That's not good. For the sake of users who are not always connected to
the internet, I'd strongly prefer for the Guix boot process of a desktop
system to *not* be blocked for 30 seconds when there's no active
internet connection.

How about leaving "networking" as it is now, and instead adding a new
service called "network-online" or similar, that requires "networking"
and then waits until a network connection is established?

What do you think?

Mark
R
R
raid5atemyhomework wrote on 19 Mar 2021 17:03
(name . Mark H Weaver)(address . mhw@netris.org)(name . 47253@debbugs.gnu.org)(address . 47253@debbugs.gnu.org)
Qw8LEYPetewimqDmATAmRMsL3NFdSqxQjyMwq6bvH9WEeAeLGcRFwDb5dZ6gGXHECMhFV6NcTkrRu9K_ZS5TgX8zIFr29swilZct5lOGVaw=@protonmail.com
Hello Mark,

Toggle quote (15 lines)
> > Of course, the big problem is that Shepherd is single-threadded and
> > `nm-online` will block all other bootup.
>
> That's not good. For the sake of users who are not always connected to
> the internet, I'd strongly prefer for the Guix boot process of a desktop
> system to not be blocked for 30 seconds when there's no active
> internet connection.
>
> How about leaving "networking" as it is now, and instead adding a new
> service called "network-online" or similar, that requires "networking"
> and then waits until a network connection is established?
>
> What do you think?


Ideally the `init` system should be multithreaded, such that anything that isn't dependent on `networking` does not get delayed but gets started as soon as its dependencies complete.
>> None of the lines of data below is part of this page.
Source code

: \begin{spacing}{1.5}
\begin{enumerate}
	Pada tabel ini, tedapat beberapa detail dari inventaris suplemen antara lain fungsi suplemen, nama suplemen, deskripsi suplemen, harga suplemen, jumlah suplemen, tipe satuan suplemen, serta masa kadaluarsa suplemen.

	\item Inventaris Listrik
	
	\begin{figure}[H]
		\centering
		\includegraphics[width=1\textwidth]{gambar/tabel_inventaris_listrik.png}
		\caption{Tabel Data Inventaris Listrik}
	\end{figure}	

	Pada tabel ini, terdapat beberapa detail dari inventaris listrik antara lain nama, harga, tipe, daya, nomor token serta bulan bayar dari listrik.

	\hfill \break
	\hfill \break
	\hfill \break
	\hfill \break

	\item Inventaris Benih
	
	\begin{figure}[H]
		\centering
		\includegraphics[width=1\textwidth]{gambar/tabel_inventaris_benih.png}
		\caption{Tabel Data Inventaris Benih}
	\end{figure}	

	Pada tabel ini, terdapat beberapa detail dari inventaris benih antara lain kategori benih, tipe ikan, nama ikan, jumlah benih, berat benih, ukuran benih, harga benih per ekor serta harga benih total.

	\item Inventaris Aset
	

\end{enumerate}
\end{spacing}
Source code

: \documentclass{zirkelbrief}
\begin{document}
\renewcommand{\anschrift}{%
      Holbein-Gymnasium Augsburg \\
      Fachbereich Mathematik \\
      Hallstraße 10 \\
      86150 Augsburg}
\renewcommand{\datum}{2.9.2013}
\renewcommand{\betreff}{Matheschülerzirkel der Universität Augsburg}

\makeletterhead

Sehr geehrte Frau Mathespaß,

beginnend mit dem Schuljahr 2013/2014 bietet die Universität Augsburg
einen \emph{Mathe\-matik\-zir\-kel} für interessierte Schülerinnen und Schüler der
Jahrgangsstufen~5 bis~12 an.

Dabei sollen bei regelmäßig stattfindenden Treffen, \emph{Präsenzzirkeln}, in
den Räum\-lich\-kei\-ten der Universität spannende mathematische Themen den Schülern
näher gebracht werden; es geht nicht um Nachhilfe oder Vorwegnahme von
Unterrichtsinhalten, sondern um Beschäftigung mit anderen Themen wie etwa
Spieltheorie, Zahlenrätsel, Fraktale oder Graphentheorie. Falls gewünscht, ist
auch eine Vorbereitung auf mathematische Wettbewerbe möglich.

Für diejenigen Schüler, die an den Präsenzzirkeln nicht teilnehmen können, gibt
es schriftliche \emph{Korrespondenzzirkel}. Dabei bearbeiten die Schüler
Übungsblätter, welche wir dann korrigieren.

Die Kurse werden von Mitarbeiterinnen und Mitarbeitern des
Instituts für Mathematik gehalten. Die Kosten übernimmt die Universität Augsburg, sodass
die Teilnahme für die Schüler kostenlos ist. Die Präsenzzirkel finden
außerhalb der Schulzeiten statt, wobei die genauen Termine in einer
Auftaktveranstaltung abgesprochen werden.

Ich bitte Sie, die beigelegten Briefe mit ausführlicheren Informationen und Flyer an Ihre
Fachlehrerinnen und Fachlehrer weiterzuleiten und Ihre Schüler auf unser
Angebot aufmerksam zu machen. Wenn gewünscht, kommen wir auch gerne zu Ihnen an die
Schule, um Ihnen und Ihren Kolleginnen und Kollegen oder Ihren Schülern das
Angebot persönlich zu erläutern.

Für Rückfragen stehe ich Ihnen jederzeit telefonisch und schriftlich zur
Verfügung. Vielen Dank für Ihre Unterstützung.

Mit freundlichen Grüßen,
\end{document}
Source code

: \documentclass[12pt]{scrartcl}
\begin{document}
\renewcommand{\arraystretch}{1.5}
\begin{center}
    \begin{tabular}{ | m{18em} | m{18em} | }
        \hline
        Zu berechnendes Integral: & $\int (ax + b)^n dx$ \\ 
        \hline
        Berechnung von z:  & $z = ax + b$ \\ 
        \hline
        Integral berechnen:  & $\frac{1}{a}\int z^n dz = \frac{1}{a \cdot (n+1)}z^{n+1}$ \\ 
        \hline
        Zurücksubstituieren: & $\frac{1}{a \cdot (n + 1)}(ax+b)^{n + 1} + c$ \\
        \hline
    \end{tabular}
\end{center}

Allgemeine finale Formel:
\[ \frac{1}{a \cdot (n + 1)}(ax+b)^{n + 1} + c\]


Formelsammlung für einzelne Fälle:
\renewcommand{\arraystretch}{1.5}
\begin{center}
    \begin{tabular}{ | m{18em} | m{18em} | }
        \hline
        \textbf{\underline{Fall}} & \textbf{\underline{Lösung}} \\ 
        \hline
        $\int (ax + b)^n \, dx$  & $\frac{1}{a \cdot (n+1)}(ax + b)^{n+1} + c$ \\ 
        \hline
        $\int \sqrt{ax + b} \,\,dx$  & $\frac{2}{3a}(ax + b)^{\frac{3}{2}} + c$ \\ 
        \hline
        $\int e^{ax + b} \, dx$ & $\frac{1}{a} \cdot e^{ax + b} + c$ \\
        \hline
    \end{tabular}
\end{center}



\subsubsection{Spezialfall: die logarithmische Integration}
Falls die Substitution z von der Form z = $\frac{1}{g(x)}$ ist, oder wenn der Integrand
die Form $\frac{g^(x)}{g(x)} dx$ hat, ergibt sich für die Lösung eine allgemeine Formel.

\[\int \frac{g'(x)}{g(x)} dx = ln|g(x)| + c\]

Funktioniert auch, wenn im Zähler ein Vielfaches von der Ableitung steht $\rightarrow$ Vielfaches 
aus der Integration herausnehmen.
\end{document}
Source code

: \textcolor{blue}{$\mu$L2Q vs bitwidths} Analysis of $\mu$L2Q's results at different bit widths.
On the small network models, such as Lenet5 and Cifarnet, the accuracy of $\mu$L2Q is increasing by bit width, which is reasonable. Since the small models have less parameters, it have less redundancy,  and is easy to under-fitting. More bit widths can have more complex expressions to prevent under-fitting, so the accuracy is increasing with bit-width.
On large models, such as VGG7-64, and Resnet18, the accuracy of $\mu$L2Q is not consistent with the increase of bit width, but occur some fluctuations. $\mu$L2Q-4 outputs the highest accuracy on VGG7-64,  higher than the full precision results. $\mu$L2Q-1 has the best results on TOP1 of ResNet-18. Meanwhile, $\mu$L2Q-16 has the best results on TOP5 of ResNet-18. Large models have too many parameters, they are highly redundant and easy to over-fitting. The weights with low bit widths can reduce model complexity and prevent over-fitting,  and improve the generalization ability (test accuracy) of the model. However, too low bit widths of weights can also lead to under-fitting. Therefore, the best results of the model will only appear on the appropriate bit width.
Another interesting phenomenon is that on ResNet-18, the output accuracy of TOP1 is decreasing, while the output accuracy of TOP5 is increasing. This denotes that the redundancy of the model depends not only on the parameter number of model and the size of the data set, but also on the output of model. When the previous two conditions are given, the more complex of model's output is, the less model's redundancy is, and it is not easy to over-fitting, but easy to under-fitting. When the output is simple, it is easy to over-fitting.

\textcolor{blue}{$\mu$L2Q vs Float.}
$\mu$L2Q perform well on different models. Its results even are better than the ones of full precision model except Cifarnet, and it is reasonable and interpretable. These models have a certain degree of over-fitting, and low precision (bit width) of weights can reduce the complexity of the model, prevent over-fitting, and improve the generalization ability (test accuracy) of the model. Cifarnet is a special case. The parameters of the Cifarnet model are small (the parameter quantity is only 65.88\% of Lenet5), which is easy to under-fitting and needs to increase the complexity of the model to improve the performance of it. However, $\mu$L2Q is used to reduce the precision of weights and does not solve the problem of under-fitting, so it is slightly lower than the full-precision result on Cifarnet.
In particular, `transmission-daemon-service-type` creates a Shepherd service that is dependent on `networking`, but is in fact the second daemon I mentioned, which fails to properly bind to the command 9091 port, requiring the daemon to be restarted each time. So if we use a separate `network-online` shepherd provision, `transmission-daemon-service-type` also needs to be modified (on my system I have a separate provision similar to your `network-online` idea and I wrote my own shepherd service for `transmission-daemon` just to add this requirement).

With a separate `network-online` shepherd provision we would also need to audit all the other network-requiring daemons to see if similar problems exist.

As well, `networking` is provided by multiple possible services, so if we add a separate `network-online` we also need to modify the other options.

* `network-manager-service-type`.
* `dhcp-client-service-type`.
* `wicd-service-type`.
* `connman-service-type`.

For that matter, we probably need to review the above other options, as they might just start up the networking service without actually ensuring that the networking service has actually completed. I use `network-manager-service-type` as part of `%desktop-services` but if this issue isn't properly handled by Guix for NetworkManager then it probably isn't properly handled for the above other options --- in all likelihood the network interfaces are not available just after the networking shepherd services are started.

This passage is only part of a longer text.